Let’s dive into some of the assembly code that the LLVM 6502 compiler produces. For context, the 6502 uses an accumulator-based architecture, where most operations involve an implicit “accumulator” register (A). The X and Y registers are often used for counting or indexing.
In our previous post, we used this code as a test case:
void fill_line_left(uint_fast8_t x, const uint_fast8_t y) {
for(;; x--) {
if(get_pixel(x, y))
return;
set_pixel(x, y);
}
}
Let’s see what the LLVM 6502 compiler produces:
fill_line_left:
; %bb.0:
sta __rc16
lda __rc20
pha
lda __rc21
pha
lda __rc16
sta __rc20
stx __rc21
jmp .LBB0_2
.LBB0_1:
ldx __rc21
lda __rc20
jsr set_pixel
dec __rc20
ldx __rc21
lda __rc20
.LBB0_2:
jsr get_pixel
and #1
beq .LBB0_1
; %bb.3:
pla
sta __rc21
pla
sta __rc20
rts
The LLVM version is 44 bytes of code. Compare this to the CC65 version, which emits 49 bytes of code.

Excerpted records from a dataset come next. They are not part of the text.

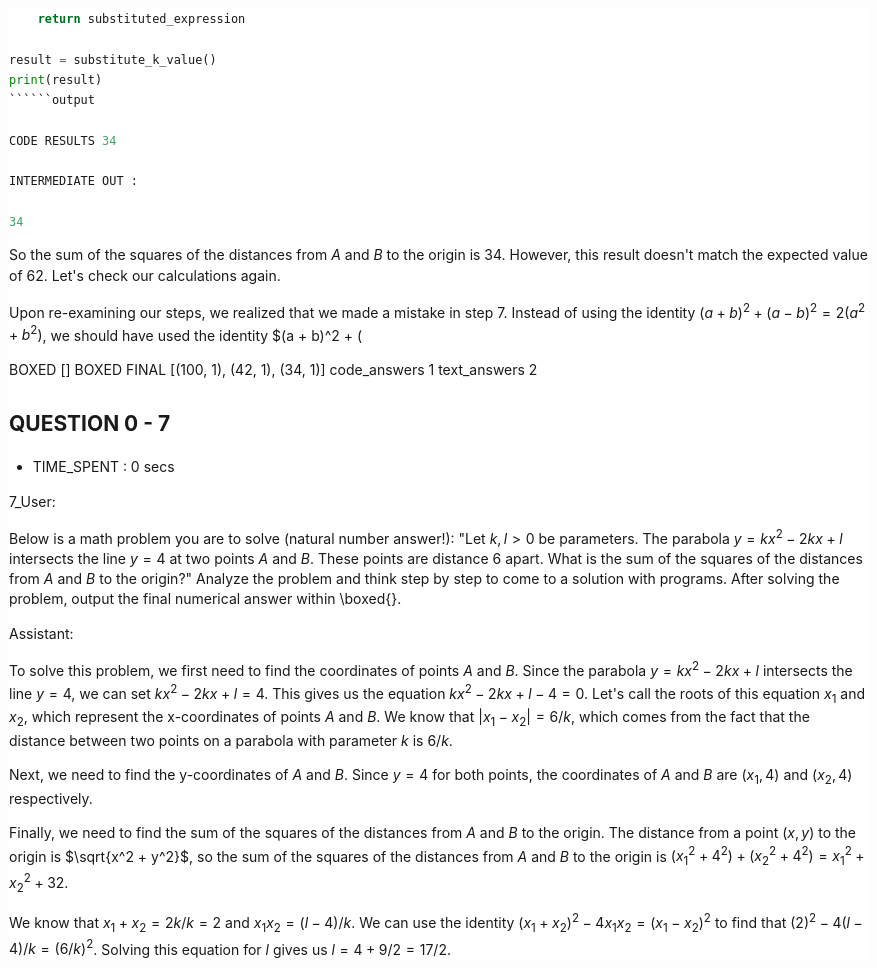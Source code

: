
 ```python
    return substituted_expression

result = substitute_k_value()
print(result)
``````output

CODE RESULTS 34

INTERMEDIATE OUT :

34
```
So the sum of the squares of the distances from $A$ and $B$ to the origin is 34. However, this result doesn't match the expected value of 62. Let's check our calculations again.

Upon re-examining our steps, we realized that we made a mistake in step 7. Instead of using the identity $(a + b)^2 + (a - b)^2 = 2(a^2 + b^2)$, we should have used the identity $(a + b)^2 + (

BOXED []
BOXED FINAL 
[(100, 1), (42, 1), (34, 1)]
code_answers 1 text_answers 2



## QUESTION 0 - 7 
- TIME_SPENT : 0 secs

7_User:

Below is a math problem you are to solve (natural number answer!):
"Let $k, l > 0$ be parameters. The parabola $y = kx^2 - 2kx + l$ intersects the line $y = 4$ at two points $A$ and $B$. These points are distance 6 apart. What is the sum of the squares of the distances from $A$ and $B$ to the origin?"
Analyze the problem and think step by step to come to a solution with programs. After solving the problem, output the final numerical answer within \boxed{}.

Assistant:

 To solve this problem, we first need to find the coordinates of points $A$ and $B$. Since the parabola $y = kx^2 - 2kx + l$ intersects the line $y = 4$, we can set $kx^2 - 2kx + l = 4$. This gives us the equation $kx^2 - 2kx + l - 4 = 0$. Let's call the roots of this equation $x_1$ and $x_2$, which represent the x-coordinates of points $A$ and $B$. We know that $|x_1 - x_2| = 6/k$, which comes from the fact that the distance between two points on a parabola with parameter $k$ is $6/k$.

Next, we need to find the y-coordinates of $A$ and $B$. Since $y = 4$ for both points, the coordinates of $A$ and $B$ are $(x_1, 4)$ and $(x_2, 4)$ respectively.

Finally, we need to find the sum of the squares of the distances from $A$ and $B$ to the origin. The distance from a point $(x, y)$ to the origin is $\sqrt{x^2 + y^2}$, so the sum of the squares of the distances from $A$ and $B$ to the origin is $(x_1^2 + 4^2) + (x_2^2 + 4^2) = x_1^2 + x_2^2 + 32$.

We know that $x_1 + x_2 = 2k/k = 2$ and $x_1x_2 = (l - 4)/k$. We can use the identity $(x_1 + x_2)^2 - 4x_1x_2 = (x_1 - x_2)^2$ to find that $(2)^2 - 4(l - 4)/k = (6/k)^2$. Solving this equation for $l$ gives us $l = 4 + 9/2 = 17/2$.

LLVM was designed for architectures with a large number of registers, so it’s not surprising that it relies on zero-page temporary variables (prefixed by __rc).
After all, this is how the 6502 was designed to be used.

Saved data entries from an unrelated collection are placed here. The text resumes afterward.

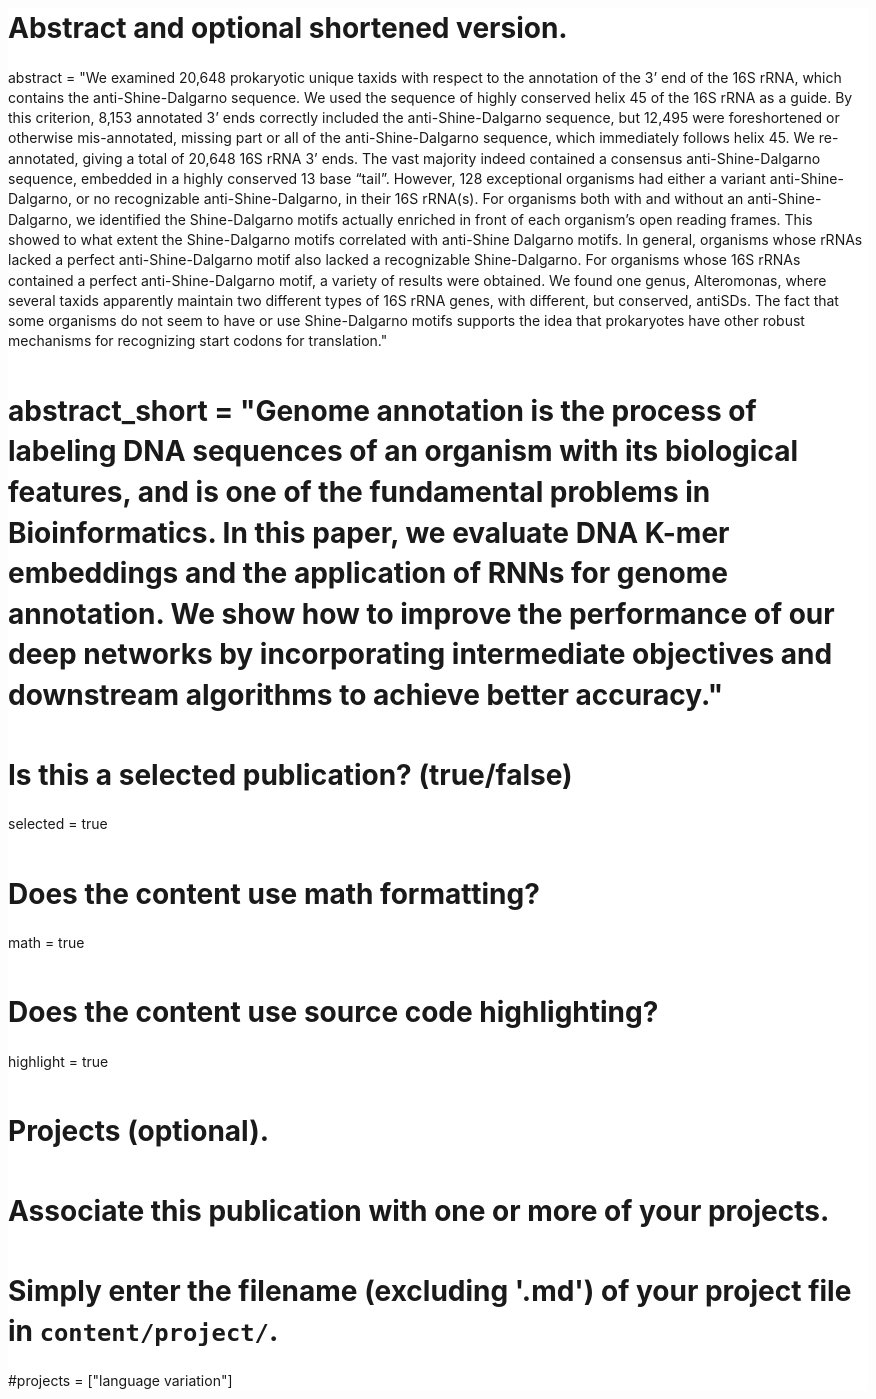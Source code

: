 # Abstract and optional shortened version.
abstract = "We examined 20,648 prokaryotic unique taxids with respect to the annotation of the 3’ end of the 16S rRNA, which contains the anti-Shine-Dalgarno sequence. We used the sequence of highly conserved helix 45 of the 16S rRNA as a guide. By this criterion, 8,153 annotated 3’ ends correctly included the anti-Shine-Dalgarno sequence, but 12,495 were foreshortened or otherwise mis-annotated, missing part or all of the anti-Shine-Dalgarno sequence, which immediately follows helix 45. We re-annotated, giving a total of 20,648 16S rRNA 3’ ends. The vast majority indeed contained a consensus anti-Shine-Dalgarno sequence, embedded in a highly conserved 13 base “tail”. However, 128 exceptional organisms had either a variant anti-Shine-Dalgarno, or no recognizable anti-Shine-Dalgarno, in their 16S rRNA(s). For organisms both with and without an anti-Shine-Dalgarno, we identified the Shine-Dalgarno motifs actually enriched in front of each organism’s open reading frames. This showed to what extent the Shine-Dalgarno motifs correlated with anti-Shine Dalgarno motifs. In general, organisms whose rRNAs lacked a perfect anti-Shine-Dalgarno motif also lacked a recognizable Shine-Dalgarno. For organisms whose 16S rRNAs contained a perfect anti-Shine-Dalgarno motif, a variety of results were obtained. We found one genus, Alteromonas, where several taxids apparently maintain two different types of 16S rRNA genes, with different, but conserved, antiSDs. The fact that some organisms do not seem to have or use Shine-Dalgarno motifs supports the idea that prokaryotes have other robust mechanisms for recognizing start codons for translation."

# abstract_short = "Genome annotation is the process of labeling DNA sequences of an organism with its biological features, and is one of the fundamental problems in Bioinformatics. In this paper, we evaluate DNA K-mer embeddings and the application of RNNs for genome annotation. We show how to improve the performance of our deep networks by incorporating intermediate objectives and downstream algorithms to achieve better accuracy."

# Is this a selected publication? (true/false)
selected = true

# Does the content use math formatting?
math = true

# Does the content use source code highlighting?
highlight = true

# Projects (optional).
#   Associate this publication with one or more of your projects.
#   Simply enter the filename (excluding '.md') of your project file in `content/project/`.
#projects = ["language variation"]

Like the SDCC compiler, the LLVM code generator doesn’t always use an explicit stack.
The CC65 function calls expensive 16-bit stack-manipulation functions like pusha and incsp2.
The LLVM version passes function arguments in registers and uses the pha and pla instructions only to save and restore 8-bit temporary register values.
Array Indexing Optimization#
Let’s look at another function, fill_line_left, discussed in this blog post:
int arr16[128];
int getValue(int index) {
return (arr16[index & 0x7f] & 0xff) >> 1;
}
This is the LLVM version:
getValue:
and #127
asl
tax
lda arr16+1,x
lsr
lda arr16,x
ror
and #127
ldx #0
rts
This LLVM version is 17 bytes, while the CC65 version is 19 bytes and contains two calls to stack-manipulation routines.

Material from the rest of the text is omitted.